After having gained access to Doc's hidden laboratory, Doralice finds not only one but two vials, which means that Doc had also already stolen Kenneth's prototype. Furthermore, she also finds a bunch of photos taken by a certain Lou Dale, as well as evidence that Doc knows that Doralice has the third vial.

Back in her hotel room, Doralice finds Rob, who was waiting for her. Rob is lying on her bed, still breathing but unconscious, surrounded by a completely trashed room. After a bit of investigation, she comes to the conclusion that Doc's henchman probably searched her room for the vial, which at that point had already been consumed by Rob. During her absence she also received a package, which turned out to be a box of chocolates. She then calls the reception to let them know what happened and is informed that an inspector is waiting for her in the lobby. The police inspector turns out to be the same inspector that interrogated Prisca and he introduces himself as Pedro di Helgos. While Dolarice was talking to the officer, Rob came running down the stairs and left the hotel.

Having found out Lou's phone number, Dolarice calls her and pretends that she has a job for her, whereupon Lou gives Dolarice her address. At the photo studio, Lou is tied up and guarded by one of Doc's minions. Doralice quickly mixes up some poisonous gas to incapacitate the guard and saves Lou. Lou then explains that she was contacted six months ago for an undercover job. She was ordered to seduce Kenneth Miller and to take his photos. Those were the photos that Dolarice found in Doc's laboratory. Lou also reveals that Doc is an ex-surgeon and that the pictures might have been needed for plastic surgery. At last, Lou tells Dolarice that she can find Kenneth during the evening at a certain club in the red light district.

At the nightclub, Doralice finds Kenneth and is able to seduce him into taking her home. At Kenneth's place, they start making out. At some point, Doralice takes out the box of chocolates that were sent to her hotel room and gives one of them to Kenneth, who subsequently passes out. Just as Doralice had suspected, the chocolates were laced with drugs. Upon further inspection, she finds a tattoo on Kenneth's body that shows a heart and the names Archie and Lucy. Furthermore, she also finds proof that he is in contact with Doc, implying that he is not the real Kenneth Miller. Heading downstairs, she finds a hidden passage that leads to Doc's secret laboratory. This time, Doc is there too and he knocks her out immediately.

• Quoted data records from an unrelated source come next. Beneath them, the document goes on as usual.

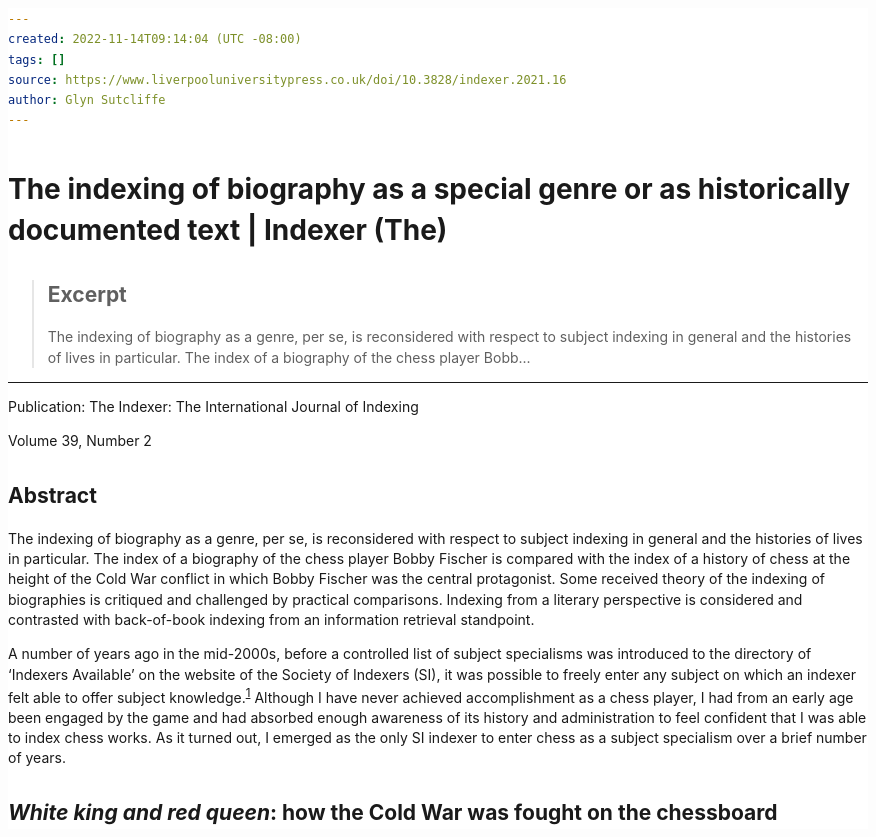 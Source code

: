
 ```yaml
---
created: 2022-11-14T09:14:04 (UTC -08:00)
tags: []
source: https://www.liverpooluniversitypress.co.uk/doi/10.3828/indexer.2021.16
author: Glyn Sutcliffe
---
```


# The indexing of biography as a special genre or as historically documented text | Indexer (The)

> ## Excerpt
> The indexing of biography as a genre, per se, is reconsidered with respect to subject indexing in general and the histories of lives in particular. The index of a biography of the chess player Bobb...

---
Publication: The Indexer: The International Journal of Indexing

Volume 39, Number 2

## Abstract

The indexing of biography as a genre, per se, is reconsidered with respect to subject indexing in general and the histories of lives in particular. The index of a biography of the chess player Bobby Fischer is compared with the index of a history of chess at the height of the Cold War conflict in which Bobby Fischer was the central protagonist. Some received theory of the indexing of biographies is critiqued and challenged by practical comparisons. Indexing from a literary perspective is considered and contrasted with back-of-book indexing from an information retrieval standpoint.

A number of years ago in the mid-2000s, before a controlled list of subject specialisms was introduced to the directory of ‘Indexers Available’ on the website of the Society of Indexers (SI), it was possible to freely enter any subject on which an indexer felt able to offer subject knowledge.<sup><a href="https://www.liverpooluniversitypress.co.uk/doi/10.3828/indexer.2021.16#fn1" role="doc-noteref" id="body-ref-fn1">1</a></sup> Although I have never achieved accomplishment as a chess player, I had from an early age been engaged by the game and had absorbed enough awareness of its history and administration to feel confident that I was able to index chess works. As it turned out, I emerged as the only SI indexer to enter chess as a subject specialism over a brief number of years.

## _White king and red queen_: how the Cold War was fought on the chessboard
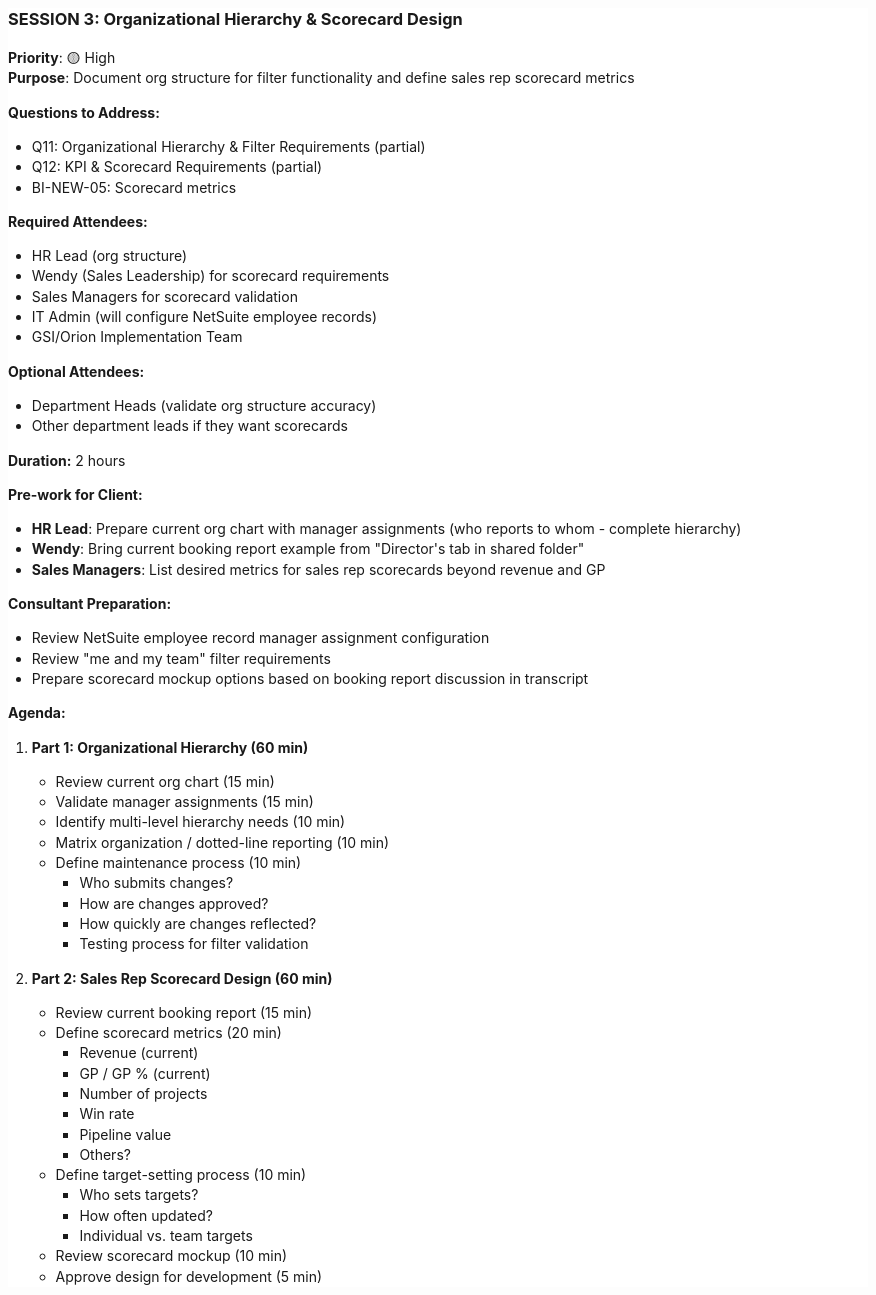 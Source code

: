 ### SESSION 3: Organizational Hierarchy & Scorecard Design
**Priority**: 🟡 High  
**Purpose**: Document org structure for filter functionality and define sales rep scorecard metrics

**Questions to Address:**
- Q11: Organizational Hierarchy & Filter Requirements (partial)
- Q12: KPI & Scorecard Requirements (partial)
- BI-NEW-05: Scorecard metrics

**Required Attendees:**
- HR Lead (org structure)
- Wendy (Sales Leadership) for scorecard requirements
- Sales Managers for scorecard validation
- IT Admin (will configure NetSuite employee records)
- GSI/Orion Implementation Team

**Optional Attendees:**
- Department Heads (validate org structure accuracy)
- Other department leads if they want scorecards

**Duration:** 2 hours

**Pre-work for Client:**
- **HR Lead**: Prepare current org chart with manager assignments (who reports to whom - complete hierarchy)
- **Wendy**: Bring current booking report example from "Director's tab in shared folder"
- **Sales Managers**: List desired metrics for sales rep scorecards beyond revenue and GP

**Consultant Preparation:**
- Review NetSuite employee record manager assignment configuration
- Review "me and my team" filter requirements
- Prepare scorecard mockup options based on booking report discussion in transcript

**Agenda:**
1. **Part 1: Organizational Hierarchy (60 min)**
   - Review current org chart (15 min)
   - Validate manager assignments (15 min)
   - Identify multi-level hierarchy needs (10 min)
   - Matrix organization / dotted-line reporting (10 min)
   - Define maintenance process (10 min)
     - Who submits changes?
     - How are changes approved?
     - How quickly are changes reflected?
     - Testing process for filter validation

2. **Part 2: Sales Rep Scorecard Design (60 min)**
   - Review current booking report (15 min)
   - Define scorecard metrics (20 min)
     - Revenue (current)
     - GP / GP % (current)
     - Number of projects
     - Win rate
     - Pipeline value
     - Others?
   - Define target-setting process (10 min)
     - Who sets targets?
     - How often updated?
     - Individual vs. team targets
   - Review scorecard mockup (10 min)
   - Approve design for development (5 min)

The next day, Doralice wakes up in front of the Pedro. He tells her that a saved her from Doc and asks her to hand over the vials. Doralice demands to be able to freshen up in the bathroom first, which she is allowed to do. In the bathroom, she fills up a perfume bottle with formaldehyde and then uses it take out Pedro, who turned out to actually be Doc. Doralice is able to find a secret passage, that leads her to a jail cell in which the real Kenneth is locked up. Upon releasing Kenneth from the cell, Doralice is greeted by Rob and the rest of the people that she has interacted with during this adventure. Rob explains that he has set up a role-playing game business and that he wanted to try out the story line before offering it to the public.

==Reception==
Fascination received mixed reviews reception upon its release, including some very positive review scores of upwards of 90% for the PC version in French magazines; the Amiga reviews ranging from a high 80% in CU Amiga, through moderate 67% and 65% in Amiga Power and Amiga Format, to only 51% and 47% in Amiga Action and Amiga Computing. Retrospectively, Richard Cobbett of PC Gamer opined the game has had "perhaps the stupidest ending of any game in history".

Polish scholar Filip Jankowski criticized Cobbett's opinion, remarking that Fascinations ending predicted the finale of David Fincher's film The Game (1997). Compared to Fincher's film, Fascination more evidently criticizes capitalism. Jankowski stated that in the game's ending, all game characters turn out to participate in a murder party, the majority of them belonging to the white male establishment responsible for the pornographic content of the game world. Thus, leaving the area of the murder party, Doralice questions the patriarchal norms. Jankowski also stressed that Fascination was among the first video games featuring the female protagonist and adopting her viewpoint.